When she was asked if she often needed to raise her voice on Nikita, Svetlana replied: “No, not really. He was always an intelligent kid. He would realize why we were scolding his bigger brother and will not repeat such a behavior. There was no need to strictly control him. If he wasn’t at school or at a practice he would be just close to our place to play with some of his friends. We always knew where he was.
With his first team, Silver Sharks, he didn’t get the equipment, but he finally got it once he moved to the White Bears. According to his mother, Kucherov fell in love with his brand new gloves to the point that he wanted to sleep only if he was wearing them.
In his free time, he was trying to be a goalkeeper, asking his father to shoot at him. At one point, the Kucherovs were thinking if he didn’t prefer to play in goal, but he lost the interest before they could ask him. Once he moved to the White Bears, Kucherov went on playing with the 1992 team as Kurdin was training that team. Playing for his new team, Kucherov got to know another Nikita who is another amazing player: Nikita Gusev.
“Kucherov didn’t have direct speed back then,” Kurdin recalls. “Until they were 15 or so they were so small that other players would reach them anyways. Gusev and he would just beat all the opponents with their passing game. At their last year of school hockey, we even had fans who attended our game just to see them. They would come even at away games, just to watch their hockey. At that time, Kucherov didn’t have a strong shot, but I didn’t force him on it. He realized himself that shooting is the prolongation of the passing game. If a player is concentrated only on his shot, he won’t see where the shot will end up. But Nikita was always seeing where he was aiming. But Nikita was always seeing his shot’s direction. That’s why we gave a lot of stress on the passing precision. It was evident: once fully grown, he would start shooting harder.”
After playing for the White Bears, Kucherov and Gusev moved to CSKA and started playing for the Krasnaya Armiya in the MHL. The team won the title, Gusev was the playoffs MVP and Kucherov ended the season with the top +/- in the league. “It’s incredible to think that he’s got the same in the NHL now,” Kurdin admits. After it, the move to North America. It wasn’t easy for Kucherov, just as for most of the other Russian players.
“Initially, he didn’t want to move to North America,” Svetlana says. “If CSKA gave him a chance, then he would be playing there. But after thinking about it, he decided to move to Canada. We agreed and so he dissolved his contract with CSKA to move to Quebec.”
Move to North America
When asked if he was sure that Kucherov would play well in Canada too, Kurdin admitted he was not. “Of course, I wasn’t sure that everything could go well for him. You know, a lot is up to the circumstances. Frankly speaking, I think that he was lucky to get to [Steve] Yzerman’s team, he’s a person who really values and respects Russian hockey.”

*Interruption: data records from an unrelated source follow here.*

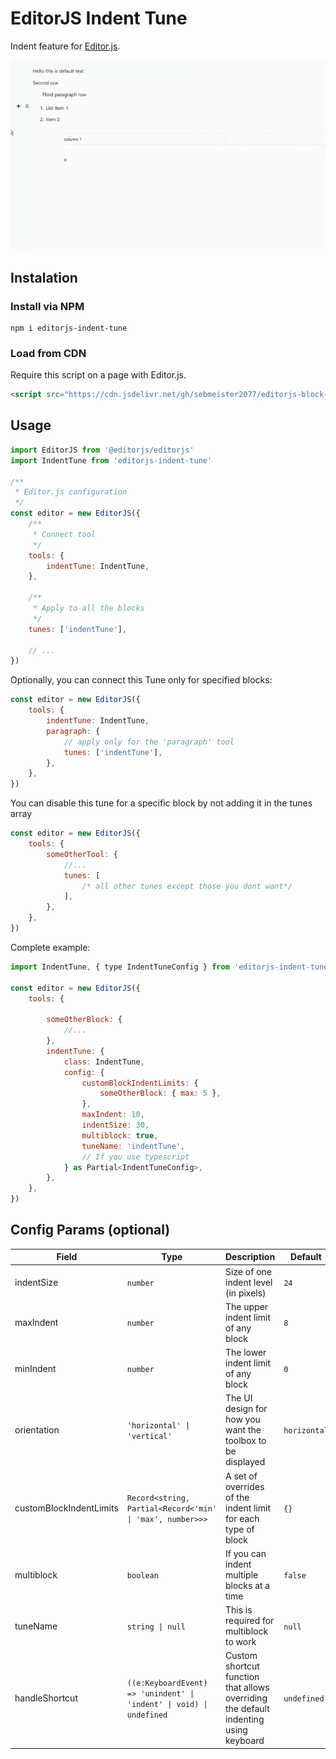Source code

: # EditorJS Indent Tune

Indent feature for [Editor.js](https://editorjs.io).

![](./assets/example1.gif)

## Instalation

### Install via NPM

```shell
npm i editorjs-indent-tune
```

### Load from CDN

Require this script on a page with Editor.js.

```html
<script src="https://cdn.jsdelivr.net/gh/sebmeister2077/editorjs-block-indent-blocktune/dist/bundle.js"><script>
```

## Usage

```js
import EditorJS from '@editorjs/editorjs'
import IndentTune from 'editorjs-indent-tune'

/**
 * Editor.js configuration
 */
const editor = new EditorJS({
    /**
     * Connect tool
     */
    tools: {
        indentTune: IndentTune,
    },

    /**
     * Apply to all the blocks
     */
    tunes: ['indentTune'],

    // ...
})
```

Optionally, you can connect this Tune only for specified blocks:

```js
const editor = new EditorJS({
    tools: {
        indentTune: IndentTune,
        paragraph: {
            // apply only for the 'paragraph' tool
            tunes: ['indentTune'],
        },
    },
})
```

You can disable this tune for a specific block by not adding it in the tunes array

```js
const editor = new EditorJS({
    tools: {
        someOtherTool: {
            //...
            tunes: [
                /* all other tunes except those you dont want*/
            ],
        },
    },
})
```

Complete example:

```js
import IndentTune, { type IndentTuneConfig } from 'editorjs-indent-tune'

const editor = new EditorJS({
    tools: {

        someOtherBlock: {
            //...
        },
        indentTune: {
            class: IndentTune,
            config: {
                customBlockIndentLimits: {
                    someOtherBlock: { max: 5 },
                },
                maxIndent: 10,
                indentSize: 30,
                multiblock: true,
                tuneName: 'indentTune',
                // If you use typescript
            } as Partial<IndentTuneConfig>,
        },
    },
})
```

## Config Params (optional)

| Field                   | Type                                                                 | Description                                                                          | Default      |
| ----------------------- | -------------------------------------------------------------------- | ------------------------------------------------------------------------------------ | ------------ |
| indentSize              | `number`                                                             | Size of one indent level (in pixels)                                                 | `24`         |
| maxIndent               | `number`                                                             | The upper indent limit of any block                                                  | `8`          |
| minIndent               | `number`                                                             | The lower indent limit of any block                                                  | `0`          |
| orientation             | `'horizontal' \| 'vertical'`                                         | The UI design for how you want the toolbox to be displayed                           | `horizontal` |
| customBlockIndentLimits | `Record<string, Partial<Record<'min' \| 'max', number>>>`            | A set of overrides of the indent limit for each type of block                        | `{}`         |
| multiblock              | `boolean`                                                            | If you can indent multiple blocks at a time                                          | `false`      |
| tuneName                | `string \| null`                                                     | This is required for multiblock to work                                              | `null`       |
| handleShortcut          | `((e:KeyboardEvent) => 'unindent' \| 'indent' \| void) \| undefined` | Custom shortcut function that allows overriding the default indenting using keyboard | `undefined`  |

“Those three months in Quebec had one big advantage: Nikita learned English,” Svetlana recognizes. “He didn’t know a word, but he learned fast. He studied with a teacher, a Russian woman called Lena, it shows that he did a tremendous job. He was playing with Grigorenko, but then he was traded [to Rouyn-Noranda] where there were no other Russian players, so he was forced to talk in English. Now he even reads books in English, I see him reading Chris Chelios’ biography. [Patrick] Roy wanted him a lot for the Remparts, but for some reasons, he wasn’t playing. Nikita wasn’t happy. He was traded in a very small town, but he was interested in hockey, not in other stuff. By the way, during the playoffs, they defeated the Remparts 4-1.”
Kurdin also shared a last anecdote: “When my boys were playing for Krasnaya Armiya, they were given 10-15 seconds shifts, and they were constantly moaning about it. So I explained to Kucherov himself ‘Just go and score. Next time they’ll give you more [ice time].’ Then, to all three of them, I said, ‘Don’t worry. Time will come that you all will moan because your coaches won’t get you to stop playing.’ So it happened. And the laughs we have when I remember them…”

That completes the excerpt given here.